5/27: 132 (post cruise)
6/3: 130
6/10: 129
6/17: 126
6/24: 126
7/1: 125
7/8: 126 (post weekend vacation)
7/15: 123
7/22: 123
7/29: 120!!!
8/5: 122
8/12: 120
8/19: 119
8/26: 118
9/2: 121 (post vacation weekend)
9/9: 117
9/16: 119

9/25: 118

Another vacation weekend coming up...which means next week's weigh in will no doubt be up again!
 
DateWeightFat%
1/23/08196.817.1%
7/30/08191.816.0%
11/12/08195.217.1%
12/03/08198.217.8%
1/07/09200.617.9%
2/04199.418.4%
3/04201.817.7%
4/01198.217.3%
5/06197.416.7%
6/03200.217.6%
7/01198.417.7%
8/05195.217.0%
8/12196.617.5%
8/19195.817.5%
8/26195.817.2%
9/02195.217.2%
9/09196.218.1%
9/16193.817.5%
9/23194.617.0%
Goal190.015.3%
Highest260May 2001
Lowest190June 2007

Not bad. Last week's weight was abnormally low, so this week's makes sense. On Friday I'll be testing for my 3rd dan in Tae Kwon Do, which should be a fun 2.5 - 3 hour workout.
 
10/29/08: 285 lbs
11/05/08: 285.6 lbs
01/14/09: 276.4 lbs
01/21/09: 276.2 lbs
01/28/09: 275.8 lbs
02/04/09: 277.0 lbs
02/11/09: 275.0 lbs
[Stopped monitoring my weight, ate poorly, and (surprise!) gained back everything I'd lost and then some]
09/02/09: 289.8 lbs
09/07/09: 285.4 lbs
09/16/09: 282.2 lbs
09/23/09: 282.2 lbs

After some less-than-optimal dietary choices over the weekend, I thought for sure my weight would be UP this week. To have maintained is a minor miracle; I'll take it!

Short term goal: 269 lbs
Long term goal: 225 lbs
 
5/13 - 182
6/10 177.5
6/17 179.5
6/24 178.5
7/1 177.5
7/8 177
7/15 177
7/22 175
7/29 175
8/5 174.5
8/12 174
8/19 172.5
8/26 174
9/02 173.5
9/09 174
9/16 171.5
9/23 171.5

Highest was 210lb (2002)
6' 1" Target range 170 - 175.

Maintaining last week's low and very surprised and pleased to do so.

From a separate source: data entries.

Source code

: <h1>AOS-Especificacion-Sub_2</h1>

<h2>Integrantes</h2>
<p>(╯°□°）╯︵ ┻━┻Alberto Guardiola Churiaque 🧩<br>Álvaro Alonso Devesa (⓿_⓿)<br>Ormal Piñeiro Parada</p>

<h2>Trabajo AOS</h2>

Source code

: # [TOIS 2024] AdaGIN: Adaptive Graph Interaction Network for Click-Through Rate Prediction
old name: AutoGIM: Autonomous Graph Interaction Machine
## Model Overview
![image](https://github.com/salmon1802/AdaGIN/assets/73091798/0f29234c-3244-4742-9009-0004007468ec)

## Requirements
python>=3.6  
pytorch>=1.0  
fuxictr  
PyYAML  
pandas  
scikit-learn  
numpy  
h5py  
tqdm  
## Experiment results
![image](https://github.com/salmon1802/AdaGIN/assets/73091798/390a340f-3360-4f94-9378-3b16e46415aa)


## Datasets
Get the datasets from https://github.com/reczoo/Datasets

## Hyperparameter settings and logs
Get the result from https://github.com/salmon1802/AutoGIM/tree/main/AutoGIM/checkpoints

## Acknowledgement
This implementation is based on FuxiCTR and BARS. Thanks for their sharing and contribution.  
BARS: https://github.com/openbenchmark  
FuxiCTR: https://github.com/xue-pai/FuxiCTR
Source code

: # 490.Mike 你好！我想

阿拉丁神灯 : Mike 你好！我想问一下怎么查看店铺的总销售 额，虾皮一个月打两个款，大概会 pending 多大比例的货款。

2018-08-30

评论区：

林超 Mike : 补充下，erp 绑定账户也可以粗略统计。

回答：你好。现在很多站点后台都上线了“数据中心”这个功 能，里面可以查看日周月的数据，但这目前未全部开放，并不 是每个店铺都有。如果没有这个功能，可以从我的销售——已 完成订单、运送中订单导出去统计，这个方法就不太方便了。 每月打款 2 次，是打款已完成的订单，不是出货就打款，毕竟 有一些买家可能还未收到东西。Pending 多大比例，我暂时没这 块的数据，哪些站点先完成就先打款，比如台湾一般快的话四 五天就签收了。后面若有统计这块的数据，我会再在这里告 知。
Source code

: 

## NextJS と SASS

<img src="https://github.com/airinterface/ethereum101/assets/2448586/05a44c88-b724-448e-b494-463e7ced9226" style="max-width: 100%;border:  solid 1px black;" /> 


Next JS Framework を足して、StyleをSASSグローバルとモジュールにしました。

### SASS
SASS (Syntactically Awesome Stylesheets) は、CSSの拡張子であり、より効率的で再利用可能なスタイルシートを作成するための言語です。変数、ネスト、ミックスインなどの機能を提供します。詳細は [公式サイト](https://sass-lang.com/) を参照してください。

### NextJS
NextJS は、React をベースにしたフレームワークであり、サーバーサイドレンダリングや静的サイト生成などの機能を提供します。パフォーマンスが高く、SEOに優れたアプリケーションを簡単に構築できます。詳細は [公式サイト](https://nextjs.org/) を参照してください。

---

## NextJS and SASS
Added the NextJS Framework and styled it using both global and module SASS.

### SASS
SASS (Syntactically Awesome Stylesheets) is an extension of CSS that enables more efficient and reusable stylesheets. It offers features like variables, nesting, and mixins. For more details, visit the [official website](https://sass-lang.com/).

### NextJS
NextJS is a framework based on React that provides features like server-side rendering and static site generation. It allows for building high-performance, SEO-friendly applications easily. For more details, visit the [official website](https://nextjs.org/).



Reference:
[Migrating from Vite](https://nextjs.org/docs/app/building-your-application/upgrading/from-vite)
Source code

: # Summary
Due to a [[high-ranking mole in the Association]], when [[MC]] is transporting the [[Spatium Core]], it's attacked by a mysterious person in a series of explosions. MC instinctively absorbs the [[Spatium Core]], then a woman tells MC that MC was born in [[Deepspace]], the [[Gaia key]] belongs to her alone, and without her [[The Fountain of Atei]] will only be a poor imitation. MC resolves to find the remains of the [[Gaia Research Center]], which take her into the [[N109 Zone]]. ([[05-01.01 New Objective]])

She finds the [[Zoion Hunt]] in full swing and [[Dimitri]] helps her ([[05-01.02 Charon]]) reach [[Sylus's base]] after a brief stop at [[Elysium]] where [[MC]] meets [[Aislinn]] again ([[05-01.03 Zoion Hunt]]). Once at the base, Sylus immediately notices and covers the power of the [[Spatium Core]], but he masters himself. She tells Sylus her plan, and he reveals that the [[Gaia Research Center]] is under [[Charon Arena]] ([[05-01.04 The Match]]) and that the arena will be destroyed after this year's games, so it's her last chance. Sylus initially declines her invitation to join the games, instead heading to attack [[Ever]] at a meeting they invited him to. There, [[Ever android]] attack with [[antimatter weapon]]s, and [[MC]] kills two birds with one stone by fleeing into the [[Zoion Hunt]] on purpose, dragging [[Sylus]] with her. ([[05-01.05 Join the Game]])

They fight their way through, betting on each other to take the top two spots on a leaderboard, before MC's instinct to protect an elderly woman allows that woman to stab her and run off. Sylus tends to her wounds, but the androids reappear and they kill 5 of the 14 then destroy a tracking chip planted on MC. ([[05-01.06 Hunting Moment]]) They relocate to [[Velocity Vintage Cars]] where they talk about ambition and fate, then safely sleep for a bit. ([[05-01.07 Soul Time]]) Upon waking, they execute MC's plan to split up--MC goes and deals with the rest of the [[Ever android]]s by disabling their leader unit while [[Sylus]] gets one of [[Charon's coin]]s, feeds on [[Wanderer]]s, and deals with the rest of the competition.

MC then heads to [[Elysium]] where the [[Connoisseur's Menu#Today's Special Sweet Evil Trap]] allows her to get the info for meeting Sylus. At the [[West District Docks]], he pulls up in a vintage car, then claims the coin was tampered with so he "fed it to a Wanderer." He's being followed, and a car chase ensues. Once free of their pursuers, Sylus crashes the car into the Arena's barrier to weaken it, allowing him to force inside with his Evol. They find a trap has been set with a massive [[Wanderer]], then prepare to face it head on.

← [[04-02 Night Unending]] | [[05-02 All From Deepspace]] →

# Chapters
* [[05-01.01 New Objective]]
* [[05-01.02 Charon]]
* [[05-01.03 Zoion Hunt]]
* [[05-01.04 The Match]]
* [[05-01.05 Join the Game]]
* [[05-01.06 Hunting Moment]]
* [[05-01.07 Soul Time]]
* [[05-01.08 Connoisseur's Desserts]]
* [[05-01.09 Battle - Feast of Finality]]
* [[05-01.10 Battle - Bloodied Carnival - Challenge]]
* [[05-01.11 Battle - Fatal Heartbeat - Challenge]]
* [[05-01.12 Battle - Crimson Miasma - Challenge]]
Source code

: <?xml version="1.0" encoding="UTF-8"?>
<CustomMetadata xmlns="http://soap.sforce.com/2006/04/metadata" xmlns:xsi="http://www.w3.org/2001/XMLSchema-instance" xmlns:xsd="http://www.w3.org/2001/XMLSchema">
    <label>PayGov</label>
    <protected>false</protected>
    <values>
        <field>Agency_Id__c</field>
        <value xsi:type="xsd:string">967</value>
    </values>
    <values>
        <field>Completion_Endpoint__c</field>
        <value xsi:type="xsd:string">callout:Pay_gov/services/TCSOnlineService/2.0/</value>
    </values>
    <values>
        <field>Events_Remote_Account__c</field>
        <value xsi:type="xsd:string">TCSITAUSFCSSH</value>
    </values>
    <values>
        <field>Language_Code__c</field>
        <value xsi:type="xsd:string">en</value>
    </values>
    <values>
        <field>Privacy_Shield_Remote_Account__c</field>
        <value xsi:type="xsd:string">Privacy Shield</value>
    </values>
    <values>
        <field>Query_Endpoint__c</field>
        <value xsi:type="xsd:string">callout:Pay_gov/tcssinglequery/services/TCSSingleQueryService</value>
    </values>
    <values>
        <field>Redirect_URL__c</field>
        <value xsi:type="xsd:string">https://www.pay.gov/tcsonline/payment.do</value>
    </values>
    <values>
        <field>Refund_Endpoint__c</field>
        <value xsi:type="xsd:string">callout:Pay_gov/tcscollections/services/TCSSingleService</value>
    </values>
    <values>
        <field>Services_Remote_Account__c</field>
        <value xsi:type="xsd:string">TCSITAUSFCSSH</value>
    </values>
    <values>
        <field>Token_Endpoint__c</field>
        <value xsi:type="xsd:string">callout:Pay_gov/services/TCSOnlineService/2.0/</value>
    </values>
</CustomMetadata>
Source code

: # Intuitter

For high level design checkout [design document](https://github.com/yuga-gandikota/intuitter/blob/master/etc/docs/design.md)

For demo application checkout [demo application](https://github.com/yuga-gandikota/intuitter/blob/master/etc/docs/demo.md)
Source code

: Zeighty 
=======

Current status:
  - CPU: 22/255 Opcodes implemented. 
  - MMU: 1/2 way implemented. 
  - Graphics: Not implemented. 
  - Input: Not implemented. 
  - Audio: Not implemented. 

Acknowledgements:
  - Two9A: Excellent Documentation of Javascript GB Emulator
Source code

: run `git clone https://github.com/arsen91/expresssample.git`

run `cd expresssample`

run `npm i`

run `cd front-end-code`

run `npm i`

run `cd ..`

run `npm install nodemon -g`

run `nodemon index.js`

Kronk, good luck with your upcoming test.

Keep it going everyone :)
 
All right, back on track and following the Glycemic Load plan (what a terrible name for a diet)! So starting yesterday, too chicken to post actual lb. amounts, but with a goal to lose 35, which will put me comfortably within target range. Will post next Wednesday.

Alan, you are doing awesome, SimpleGirl, you are inspirational!

Isn't it funny how when some of us stop monitoring ourselves (okay, me), we just settle in at the same level, no more, no less. Need to change that set point!
 
177.5 Nov 2008
180.5 Dec 26, 2008 a few holiday parties got me! :p
181 Dec 31, 2008 - weight is peaked :D
178 Jan 28
180 Feb 25
177 Mar 25
176 Apr 22
180.5 May 20
175 June 24 :dance:
182 Aug 2 - post cruise weight.
182.5 Aug 12 - oops! :D
180 Aug 26
179.5 Sep 2
180.5 Sep 9
180 Sep 16 Proud to say I logged 4.5 miles walking :D on the treadmill since Sep 8. Knees grouchy but recover well. Every other day looks like the right answer.
181 Sep 24 Only put in 2 miles walking last week.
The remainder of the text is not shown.